Stephen Rumph is Chair and Adelaide D. Cole Endowed Professor of Music History at the University of Washington. His publications include The Fauré Song Cycles: Poetry and Music, 1861-1921 (University of California Press, 2020) and Fauré Studies (Cambridge University Press, 2021), co-edited with Carlo Caballero. Together with Caballero, he co-organized the conference "Effable and Ineffable: Fauré and the Limits of Criticism" (2015) at the University of Washington. He is currently editing the Cambridge Companion to French Art Song, expected out in 2024. He also sings professionally as a lyric tenor, appearing regularly in opera and concert.
J. David Reid is a doctoral student in piano performance at the University of Colorado Boulder studying under Dr. Jennifer Hayghe. He also holds a master’s degree in piano performance from the Indiana University Jacobs School of Music and a BM from Louisiana State University. David is a charismatic performer/collaborator and dedicated pedagogue; he has served as a teaching assistant for the piano departments of CU Boulder and Indiana University and as Vice-President of the CU Boulder Collegiate Chapter of MTNA in the 2021-2022 academic year.
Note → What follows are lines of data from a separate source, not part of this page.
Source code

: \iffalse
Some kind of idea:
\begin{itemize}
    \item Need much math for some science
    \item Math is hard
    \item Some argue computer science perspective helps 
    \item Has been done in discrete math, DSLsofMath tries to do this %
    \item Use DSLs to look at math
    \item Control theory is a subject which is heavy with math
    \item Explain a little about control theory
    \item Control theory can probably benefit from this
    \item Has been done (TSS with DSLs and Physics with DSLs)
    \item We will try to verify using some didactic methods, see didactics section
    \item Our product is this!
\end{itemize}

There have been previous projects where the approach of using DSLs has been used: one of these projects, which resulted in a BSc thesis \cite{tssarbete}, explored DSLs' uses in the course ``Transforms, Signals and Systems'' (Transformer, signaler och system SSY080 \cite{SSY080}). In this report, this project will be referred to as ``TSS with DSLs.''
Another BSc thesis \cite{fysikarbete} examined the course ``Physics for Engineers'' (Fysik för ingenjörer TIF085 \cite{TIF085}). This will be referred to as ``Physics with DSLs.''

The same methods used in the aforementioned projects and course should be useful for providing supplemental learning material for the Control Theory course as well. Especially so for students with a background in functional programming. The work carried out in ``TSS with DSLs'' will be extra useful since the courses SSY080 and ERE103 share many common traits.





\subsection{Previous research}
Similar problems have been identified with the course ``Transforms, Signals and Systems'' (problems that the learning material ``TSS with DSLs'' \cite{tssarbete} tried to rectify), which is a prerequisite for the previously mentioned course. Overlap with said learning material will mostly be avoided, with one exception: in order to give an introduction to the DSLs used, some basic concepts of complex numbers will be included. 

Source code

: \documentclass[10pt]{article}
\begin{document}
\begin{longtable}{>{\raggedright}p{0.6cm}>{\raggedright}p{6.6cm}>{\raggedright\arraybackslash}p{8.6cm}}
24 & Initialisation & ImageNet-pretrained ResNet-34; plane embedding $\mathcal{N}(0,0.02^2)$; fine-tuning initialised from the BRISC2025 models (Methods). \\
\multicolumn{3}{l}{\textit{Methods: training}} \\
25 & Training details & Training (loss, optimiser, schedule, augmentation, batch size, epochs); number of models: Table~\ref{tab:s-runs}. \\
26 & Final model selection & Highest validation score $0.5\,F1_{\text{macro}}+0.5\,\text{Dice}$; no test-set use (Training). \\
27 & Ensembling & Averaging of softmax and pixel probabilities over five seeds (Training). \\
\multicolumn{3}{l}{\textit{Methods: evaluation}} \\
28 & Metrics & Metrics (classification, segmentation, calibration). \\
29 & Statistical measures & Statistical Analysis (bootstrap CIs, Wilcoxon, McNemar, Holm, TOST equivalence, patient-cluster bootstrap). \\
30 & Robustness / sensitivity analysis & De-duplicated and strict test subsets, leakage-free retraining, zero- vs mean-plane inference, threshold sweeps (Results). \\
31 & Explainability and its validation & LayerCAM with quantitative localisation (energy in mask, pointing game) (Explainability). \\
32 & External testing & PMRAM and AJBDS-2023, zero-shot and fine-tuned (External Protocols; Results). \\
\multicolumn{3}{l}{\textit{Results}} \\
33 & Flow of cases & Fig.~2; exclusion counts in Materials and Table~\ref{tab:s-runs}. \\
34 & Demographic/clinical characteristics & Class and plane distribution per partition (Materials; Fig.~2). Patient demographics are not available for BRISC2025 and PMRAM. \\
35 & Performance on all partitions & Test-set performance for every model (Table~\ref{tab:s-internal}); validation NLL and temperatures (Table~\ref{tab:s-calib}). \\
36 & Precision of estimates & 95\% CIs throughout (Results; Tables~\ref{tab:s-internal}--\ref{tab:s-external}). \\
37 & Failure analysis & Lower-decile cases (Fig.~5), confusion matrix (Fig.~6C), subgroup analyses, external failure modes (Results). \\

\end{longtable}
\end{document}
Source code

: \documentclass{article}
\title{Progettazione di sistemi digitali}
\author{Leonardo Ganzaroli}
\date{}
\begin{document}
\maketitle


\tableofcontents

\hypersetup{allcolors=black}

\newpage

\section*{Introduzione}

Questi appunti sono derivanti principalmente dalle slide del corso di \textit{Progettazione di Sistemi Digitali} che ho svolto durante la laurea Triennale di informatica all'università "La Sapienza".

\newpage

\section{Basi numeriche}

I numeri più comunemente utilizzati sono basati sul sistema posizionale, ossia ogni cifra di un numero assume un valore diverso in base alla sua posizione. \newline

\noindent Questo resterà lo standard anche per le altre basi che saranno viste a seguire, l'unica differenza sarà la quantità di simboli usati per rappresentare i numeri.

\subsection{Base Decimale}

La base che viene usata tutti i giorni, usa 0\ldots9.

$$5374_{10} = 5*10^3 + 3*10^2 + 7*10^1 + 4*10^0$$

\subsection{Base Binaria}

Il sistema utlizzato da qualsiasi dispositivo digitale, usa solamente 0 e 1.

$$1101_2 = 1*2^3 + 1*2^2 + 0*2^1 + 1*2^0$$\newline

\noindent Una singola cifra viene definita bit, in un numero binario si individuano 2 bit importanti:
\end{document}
He was recently published in a co-authored poster presentation for the MTNA February 2023 e-Journal (“Intermediate Repertoire in the Helen Walker-Hill Collection”). Current projects include a solo recital exploring themes of game, playfulness, and imagination through works of the twentieth and twenty-first centuries; a lecture highlighting the plurality of musical and notational options in Chopin’s works illustrated through various autograph and first-edition copies of selected works; and a presentation for the Douglas-Elbert Music Teachers Association in March 2024 concerning the major periods and styles within the western classical canon and their importance within a broader musical education. Reid is assisting with the performance and rehearsal components of the Fauré Centennial Festival.
Jessica Quah is a doctoral student in the musicology department at the University of Colorado, Boulder, where she also serves as a graduate instructor and teaching assistant for a variety of music courses. She earned a MM degree in musicology from Rice University and has held teaching positions across the school and collegiate levels in Texas. Her master's thesis situated the Yellow River and Butterfly Lovers concerti within their respective historical and political contexts, with especial focus on their manifestations of musical hybridity through instrumentation and texture. Quah's research interests range from opera to rap, and tend to involve intersections, particularly those of culture and history, music and language, style and form. Most recently, she presented on the significance of texture and timbre in Chinese metal music at the annual meeting for the Rocky Mountain chapter of the American Musicological Society. Quah is assisting with this website and the conference portion of the Fauré Centennial Festival.